- _Exercise_:
Please retype the records below exactly as they appear, leaving out every picture.

- _Data shown_:
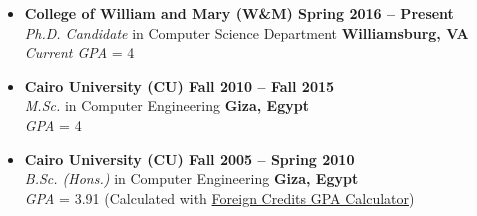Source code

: \documentclass[10pt,a4]{article}
\begin{document}


\begin{itemize}

\item{\bf College of William and Mary (W\&M) \hfill {\bf Spring 2016 -- Present}} \\
{\it Ph.D. Candidate} in Computer Science Department \hfill {\bf Williamsburg, VA}\\
{\it Current GPA} = 4

\item{\bf Cairo University (CU) \hfill {\bf Fall 2010 -- Fall 2015}} \\
{\it M.Sc.} in Computer Engineering \hfill {\bf Giza, Egypt}\\
{\it GPA} = 4

\item{\bf Cairo University (CU) \hfill {\bf Fall 2005 -- Spring 2010}} \\
{\it B.Sc. (Hons.)} in Computer Engineering \hfill {\bf Giza, Egypt}\\
{\it GPA} = 3.91 (Calculated with \href{http://www.foreigncredits.com/Resources/GPA-Calculator/}{Foreign Credits GPA Calculator})

\end{itemize}
\end{document}
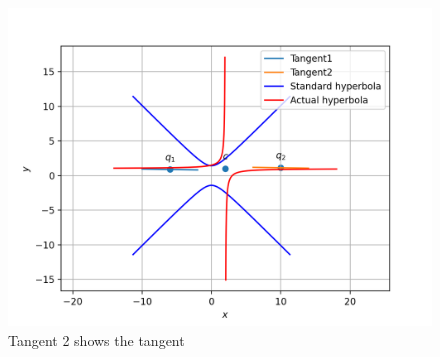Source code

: \documentclass[journal,12pt,twocolumn]{IEEEtran}
\begin{document}
  \begin{figure}[h!]
	\centering
	\includegraphics[width=\columnwidth]{Assignment_7.png}
	\caption{Tangent 2 shows the tangent}
	\label{myfig}
\end{figure}
 
\end{document}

- _Answer to this exercise_:
Source code

: \documentclass[10pt,a4]{article}
\begin{document}


\begin{itemize}

\item{\bf College of William and Mary (W\&M) \hfill {\bf Spring 2016 -- Present}} \\
{\it Ph.D. Candidate} in Computer Science Department \hfill {\bf Williamsburg, VA}\\
{\it Current GPA} = 4

\item{\bf Cairo University (CU) \hfill {\bf Fall 2010 -- Fall 2015}} \\
{\it M.Sc.} in Computer Engineering \hfill {\bf Giza, Egypt}\\
{\it GPA} = 4

\item{\bf Cairo University (CU) \hfill {\bf Fall 2005 -- Spring 2010}} \\
{\it B.Sc. (Hons.)} in Computer Engineering \hfill {\bf Giza, Egypt}\\
{\it GPA} = 3.91 (Calculated with \href{http://www.foreigncredits.com/Resources/GPA-Calculator/}{Foreign Credits GPA Calculator})

\end{itemize}
\end{document}
Source code

: \documentclass[journal,12pt,twocolumn]{IEEEtran}
\begin{document}
  \begin{figure}[h!]
	\centering
	\includegraphics[width=\columnwidth]{Assignment_7.png}
	\caption{Tangent 2 shows the tangent}
	\label{myfig}
\end{figure}
 
\end{document}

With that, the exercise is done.